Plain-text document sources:
☆ ☆ ☆
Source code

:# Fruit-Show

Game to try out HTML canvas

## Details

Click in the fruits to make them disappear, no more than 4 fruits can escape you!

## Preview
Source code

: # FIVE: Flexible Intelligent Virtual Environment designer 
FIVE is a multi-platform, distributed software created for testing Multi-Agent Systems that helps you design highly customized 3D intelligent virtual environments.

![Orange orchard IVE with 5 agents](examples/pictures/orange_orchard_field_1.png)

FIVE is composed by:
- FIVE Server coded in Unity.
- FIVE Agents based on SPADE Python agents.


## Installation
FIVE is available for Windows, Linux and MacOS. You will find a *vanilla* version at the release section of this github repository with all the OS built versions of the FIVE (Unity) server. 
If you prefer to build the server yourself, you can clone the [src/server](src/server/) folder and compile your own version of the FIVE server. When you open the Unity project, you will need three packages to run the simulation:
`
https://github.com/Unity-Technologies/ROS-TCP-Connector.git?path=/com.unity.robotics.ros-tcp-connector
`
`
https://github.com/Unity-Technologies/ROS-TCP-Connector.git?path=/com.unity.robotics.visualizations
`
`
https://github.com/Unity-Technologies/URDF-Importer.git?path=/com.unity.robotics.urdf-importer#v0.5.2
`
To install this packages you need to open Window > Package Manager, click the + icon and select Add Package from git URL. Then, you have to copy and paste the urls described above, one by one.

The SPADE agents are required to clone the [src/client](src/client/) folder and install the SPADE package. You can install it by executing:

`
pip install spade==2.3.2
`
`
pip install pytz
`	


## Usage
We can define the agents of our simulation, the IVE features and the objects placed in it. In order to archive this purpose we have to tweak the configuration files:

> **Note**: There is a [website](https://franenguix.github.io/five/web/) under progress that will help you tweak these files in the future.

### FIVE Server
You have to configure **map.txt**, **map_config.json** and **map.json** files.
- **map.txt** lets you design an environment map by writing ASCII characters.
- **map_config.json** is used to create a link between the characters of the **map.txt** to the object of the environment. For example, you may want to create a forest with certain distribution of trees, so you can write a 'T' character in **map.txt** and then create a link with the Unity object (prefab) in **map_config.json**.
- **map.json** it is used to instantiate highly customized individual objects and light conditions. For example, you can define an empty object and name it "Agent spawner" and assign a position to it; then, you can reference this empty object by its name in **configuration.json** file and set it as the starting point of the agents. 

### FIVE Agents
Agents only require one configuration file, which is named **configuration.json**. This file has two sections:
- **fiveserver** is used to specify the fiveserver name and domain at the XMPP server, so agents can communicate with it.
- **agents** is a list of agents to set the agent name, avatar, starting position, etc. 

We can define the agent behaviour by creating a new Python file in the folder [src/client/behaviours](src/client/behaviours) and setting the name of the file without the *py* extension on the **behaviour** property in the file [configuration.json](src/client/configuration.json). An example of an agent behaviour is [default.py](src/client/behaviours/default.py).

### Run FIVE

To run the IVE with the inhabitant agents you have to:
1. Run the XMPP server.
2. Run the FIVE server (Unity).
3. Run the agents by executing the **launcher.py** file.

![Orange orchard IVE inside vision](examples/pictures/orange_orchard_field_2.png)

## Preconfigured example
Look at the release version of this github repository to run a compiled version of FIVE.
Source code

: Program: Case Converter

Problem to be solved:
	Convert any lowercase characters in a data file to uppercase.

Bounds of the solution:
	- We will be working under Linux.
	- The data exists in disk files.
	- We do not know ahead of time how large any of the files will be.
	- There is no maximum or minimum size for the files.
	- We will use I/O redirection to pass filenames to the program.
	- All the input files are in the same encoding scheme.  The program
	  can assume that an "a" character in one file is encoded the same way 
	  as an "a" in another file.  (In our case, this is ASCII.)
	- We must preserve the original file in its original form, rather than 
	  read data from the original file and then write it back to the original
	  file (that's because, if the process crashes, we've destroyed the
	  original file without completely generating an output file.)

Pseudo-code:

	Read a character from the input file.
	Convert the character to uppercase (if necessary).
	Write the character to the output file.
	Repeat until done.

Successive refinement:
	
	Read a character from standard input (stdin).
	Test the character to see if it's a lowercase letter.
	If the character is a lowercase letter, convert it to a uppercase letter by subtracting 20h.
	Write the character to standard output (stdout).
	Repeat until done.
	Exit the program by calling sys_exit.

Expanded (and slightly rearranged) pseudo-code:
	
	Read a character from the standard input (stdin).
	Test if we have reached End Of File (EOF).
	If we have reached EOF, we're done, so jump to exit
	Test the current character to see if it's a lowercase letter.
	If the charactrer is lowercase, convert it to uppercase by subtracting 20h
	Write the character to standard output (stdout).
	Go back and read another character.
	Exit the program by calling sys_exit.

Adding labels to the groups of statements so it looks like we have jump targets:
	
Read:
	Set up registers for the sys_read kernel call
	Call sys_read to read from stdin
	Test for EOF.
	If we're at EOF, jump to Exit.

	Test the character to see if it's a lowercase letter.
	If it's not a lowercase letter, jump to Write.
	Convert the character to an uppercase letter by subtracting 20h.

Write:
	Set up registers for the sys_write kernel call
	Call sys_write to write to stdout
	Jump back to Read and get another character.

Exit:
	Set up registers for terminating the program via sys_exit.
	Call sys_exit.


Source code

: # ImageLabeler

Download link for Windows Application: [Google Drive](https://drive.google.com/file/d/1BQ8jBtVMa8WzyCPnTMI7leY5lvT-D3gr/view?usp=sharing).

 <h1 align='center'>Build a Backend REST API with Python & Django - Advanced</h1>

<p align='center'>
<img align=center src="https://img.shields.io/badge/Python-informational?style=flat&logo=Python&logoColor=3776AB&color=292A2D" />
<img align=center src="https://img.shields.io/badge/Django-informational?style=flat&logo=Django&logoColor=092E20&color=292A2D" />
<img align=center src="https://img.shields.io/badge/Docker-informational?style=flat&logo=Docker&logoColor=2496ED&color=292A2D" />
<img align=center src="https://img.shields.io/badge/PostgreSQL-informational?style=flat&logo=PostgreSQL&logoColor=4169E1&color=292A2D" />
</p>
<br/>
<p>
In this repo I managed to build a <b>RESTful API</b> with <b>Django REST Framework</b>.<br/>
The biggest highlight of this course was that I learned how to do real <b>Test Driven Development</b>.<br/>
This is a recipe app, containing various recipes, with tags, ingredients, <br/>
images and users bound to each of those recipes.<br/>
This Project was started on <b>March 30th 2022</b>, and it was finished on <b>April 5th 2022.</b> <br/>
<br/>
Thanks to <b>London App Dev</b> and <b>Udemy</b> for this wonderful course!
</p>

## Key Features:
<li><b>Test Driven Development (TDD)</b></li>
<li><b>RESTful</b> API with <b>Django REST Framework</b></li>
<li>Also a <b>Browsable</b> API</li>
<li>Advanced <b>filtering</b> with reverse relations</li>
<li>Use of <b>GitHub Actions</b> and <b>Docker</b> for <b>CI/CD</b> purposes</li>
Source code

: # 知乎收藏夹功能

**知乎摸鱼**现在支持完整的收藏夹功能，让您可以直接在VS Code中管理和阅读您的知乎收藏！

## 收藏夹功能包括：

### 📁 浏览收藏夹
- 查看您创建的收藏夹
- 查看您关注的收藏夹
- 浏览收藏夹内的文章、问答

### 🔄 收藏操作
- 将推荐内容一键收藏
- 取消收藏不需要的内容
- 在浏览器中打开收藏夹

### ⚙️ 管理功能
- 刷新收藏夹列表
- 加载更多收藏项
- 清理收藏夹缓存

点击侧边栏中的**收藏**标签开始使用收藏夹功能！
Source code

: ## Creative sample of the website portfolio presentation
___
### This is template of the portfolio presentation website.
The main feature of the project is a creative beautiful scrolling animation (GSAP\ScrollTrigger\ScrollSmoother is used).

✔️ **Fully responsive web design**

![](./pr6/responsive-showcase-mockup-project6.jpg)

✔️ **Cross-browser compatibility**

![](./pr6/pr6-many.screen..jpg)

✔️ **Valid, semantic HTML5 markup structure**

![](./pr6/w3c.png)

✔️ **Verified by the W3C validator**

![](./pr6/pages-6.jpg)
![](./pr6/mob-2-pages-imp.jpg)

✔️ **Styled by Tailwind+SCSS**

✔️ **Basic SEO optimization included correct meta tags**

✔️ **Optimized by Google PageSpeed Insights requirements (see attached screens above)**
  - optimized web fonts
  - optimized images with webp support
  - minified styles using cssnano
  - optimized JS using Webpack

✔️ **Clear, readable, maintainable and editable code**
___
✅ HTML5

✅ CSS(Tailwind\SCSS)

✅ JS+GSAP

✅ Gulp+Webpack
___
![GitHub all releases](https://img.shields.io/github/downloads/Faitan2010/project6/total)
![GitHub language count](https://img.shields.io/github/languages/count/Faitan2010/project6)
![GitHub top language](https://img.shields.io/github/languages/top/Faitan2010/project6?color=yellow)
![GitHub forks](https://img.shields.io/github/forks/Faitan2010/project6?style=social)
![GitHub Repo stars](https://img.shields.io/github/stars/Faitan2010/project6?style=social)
☆ ☆ ☆
## Exercise goal
All lines from the one containing "- optimized JS using Webpack" to the end of the records, both ends included, should be printed exactly and on their own.

## Exercise response
  - optimized JS using Webpack

✔️ **Clear, readable, maintainable and editable code**
___
✅ HTML5

✅ CSS(Tailwind\SCSS)

✅ JS+GSAP

✅ Gulp+Webpack
___
![GitHub all releases](https://img.shields.io/github/downloads/Faitan2010/project6/total)
![GitHub language count](https://img.shields.io/github/languages/count/Faitan2010/project6)
![GitHub top language](https://img.shields.io/github/languages/top/Faitan2010/project6?color=yellow)
![GitHub forks](https://img.shields.io/github/forks/Faitan2010/project6?style=social)
![GitHub Repo stars](https://img.shields.io/github/stars/Faitan2010/project6?style=social)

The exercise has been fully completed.